Karena saat itu hampir tak ada kendaraan umum, nenek berjalan kaki melintasi kelok 44, naik turun bukit, menyeberang lurah dan sungai. Saat itu Malik tidak terlalu mengerti apa yang membawa perempuan tua itu berjalan kaki sejauh 40 kilometer dari tepi Danau Maninjau ke Padang Panjang.

Tapi, suasana hatinya yang senang segera berubah. Begitu bertemu ayahnya, tampak neneknya menangis-nangis, bahkan menyungkurkan diri di hadapan ayahnya. Tampaknya ada urusan gawat antara orang dewasa ini.

“Guru Haji, kenapa Angku tinggalkan anak-anak?” Itu perkataan neneknya yang sempat dia dengar. Anak yang ditinggalkan? Apa maksud neneknya? Dia belum sepenuhnya paham.

Setelah beberapa lama nenek dan rombongan berbicara serius dengan Haji Rasul, tiba-tiba ayahnya menoleh kepada Malik.

“Malik, kamarilah wa’ang.” Ayahnya melambaikan tangan menyuruhnya mendekat. Sebenarnya, Malik enggan diajak bicara di saat suasana kusut seperti ini, tapi sudah terlambat bagi dia untuk menyelinap lari tanpa ketahuan.

Ragu-ragu Malik mendekat sambil berpikir-pikir, apalagi kesalahannya sekarang. Dia agak lega melihat air muka ayahnya tenang. Bahunya dipegang dan tak disangka-sangka, ayahnya merengkuh badannya ke pelukan, sampai dia bisa merasakan kumis ayahnya yang subur itu menggelitik pipinya.

Dia merasa malu dan sungkan diperlaku begitu intim oleh ayahnya, apalagi kini dia sudah bujang besar. Tambahan pula, selama ini hubungan mereka terasa dingin. Tapi yang tak bisa dimungkirinya, jauh di lubuk hatinya terbit rasa hangat yang aneh. Dikenalinya rasa itu sebagai bahagia.

Dari jarak yang hanya sejengkal dari wajah ayahnya ini, Malik bisa melihat dengan jelas, ada air berlinangan di pipi ayahnya. Berkilau ditimpa sinar siang. Napasnya terasa lebih keras mengembus dari hidungnya yang tampak basah. Ayahnya menangis. Tak pernah dia melihat ayahnya sampai menangis seperti ini. Pemandangan ini membuat rasa bahagia sesaat tadi telah berganti menjadi risau. Entah musibah apa yang akan datang.

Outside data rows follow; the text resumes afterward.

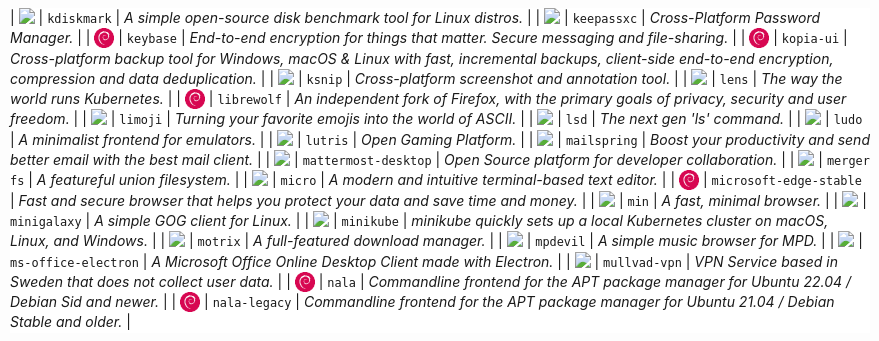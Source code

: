 | [<img src=".github/launchpad.png" align="top" width="20" />](https://github.com/JonMagon/KDiskMark) | `kdiskmark` | <i>A simple open-source disk benchmark tool for Linux distros.</i> |
| [<img src=".github/launchpad.png" align="top" width="20" />](https://keepassxc.org/) | `keepassxc` | <i>Cross-Platform Password Manager.</i> |
| [<img src=".github/debian.png" align="top" width="20" />](https://keybase.io/) | `keybase` | <i>End-to-end encryption for things that matter. Secure messaging and file-sharing.</i> |
| [<img src=".github/debian.png" align="top" width="20" />](https://kopia.io/) | `kopia-ui` | <i>Cross-platform backup tool for Windows, macOS & Linux with fast, incremental backups, client-side end-to-end encryption, compression and data deduplication.</i> |
| [<img src=".github/github.png" align="top" width="20" />](https://github.com/ksnip/ksnip) | `ksnip` | <i>Cross-platform screenshot and annotation tool.</i> |
| [<img src=".github/direct.png" align="top" width="20" />](https://k8slens.dev/) | `lens` | <i>The way the world runs Kubernetes.</i> |
| [<img src=".github/debian.png" align="top" width="20" />](https://librewolf.net/) | `librewolf` | <i>An independent fork of Firefox, with the primary goals of privacy, security and user freedom.</i> |
| [<img src=".github/github.png" align="top" width="20" />](https://github.com/bootandy/dust) | `limoji` | <i>Turning your favorite emojis into the world of ASCII.</i> |
| [<img src=".github/github.png" align="top" width="20" />](https://github.com/Peltoche/lsd) | `lsd` | <i>The next gen 'ls' command.</i> |
| [<img src=".github/github.png" align="top" width="20" />](https://ludo.libretro.com/) | `ludo` | <i>A minimalist frontend for emulators.</i> |
| [<img src=".github/launchpad.png" align="top" width="20" />](https://lutris.net/) | `lutris` | <i>Open Gaming Platform.</i> |
| [<img src=".github/github.png" align="top" width="20" />](https://getmailspring.com/) | `mailspring` | <i>Boost your productivity and send better email with the best mail client.</i> |
| [<img src=".github/github.png" align="top" width="20" />](https://mattermost.com/) | `mattermost-desktop` | <i>Open Source platform for developer collaboration.</i> |
| [<img src=".github/github.png" align="top" width="20" />](https://github.com/trapexit/mergerfs) | `mergerfs` | <i>A featureful union filesystem.</i> |
| [<img src=".github/github.png" align="top" width="20" />](https://micro-editor.github.io/) | `micro` | <i>A modern and intuitive terminal-based text editor.</i> |
| [<img src=".github/debian.png" align="top" width="20" />](https://www.microsoft.com/edge) | `microsoft-edge-stable` | <i>Fast and secure browser that helps you protect your data and save time and money.</i> |
| [<img src=".github/github.png" align="top" width="20" />](https://minbrowser.org) | `min` | <i>A fast, minimal browser.</i> |
| [<img src=".github/github.png" align="top" width="20" />](https://sharkwouter.github.io/minigalaxy/) | `minigalaxy` | <i>A simple GOG client for Linux.</i> |
| [<img src=".github/github.png" align="top" width="20" />](https://minikube.sigs.k8s.io/) | `minikube` | <i>minikube quickly sets up a local Kubernetes cluster on macOS, Linux, and Windows.</i> |
| [<img src=".github/github.png" align="top" width="20" />](https://motrix.app/) | `motrix` | <i>A full-featured download manager.</i> |
| [<img src=".github/github.png" align="top" width="20" />](https://github.com/SoongNoonien/mpdevil) | `mpdevil` | <i>A simple music browser for MPD.</i> |
| [<img src=".github/github.png" align="top" width="20" />](https://agam778.github.io/MS-Office-Electron/) | `ms-office-electron` | <i>A Microsoft Office Online Desktop Client made with Electron.</i> |
| [<img src=".github/github.png" align="top" width="20" />](https://mullvad.net/) | `mullvad-vpn` | <i>VPN Service based in Sweden that does not collect user data.</i> |
| [<img src=".github/debian.png" align="top" width="20" />](https://gitlab.com/volian/nala) | `nala` | <i>Commandline frontend for the APT package manager for Ubuntu 22.04 / Debian Sid and newer.</i> |
| [<img src=".github/debian.png" align="top" width="20" />](https://gitlab.com/volian/nala) | `nala-legacy` | <i>Commandline frontend for the APT package manager for Ubuntu 21.04 / Debian Stable and older.</i> |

Dengan suara pelan, hampir berbisik ayahnya berkata, “Dengar Malik. Jika Ayah bercerai dengan ibumu, dengan siapakah wa’ang akan tinggal?”

Bisikan ini halus, tapi rasanya bagai petir yang meletus di pangkal telinganya. Hatinya seperti piring kaca yang dihempaskan ke lantai dan pecah berderai-derai. Walau ayahnya memakai kata bersyarat “jika”, dia sudah mafhum kalau ini sebenarnya bukan pasal berandai-andai. Ini sudah kata putus.

Bagaimana dia mau menjawab? Malik hanya bisa diam. Dia tak kuasa menjawab pertanyaan ayahnya, lebih tepatnya dia belum bisa menjawab. Dikuncinya saja mulutnya rapat-rapat.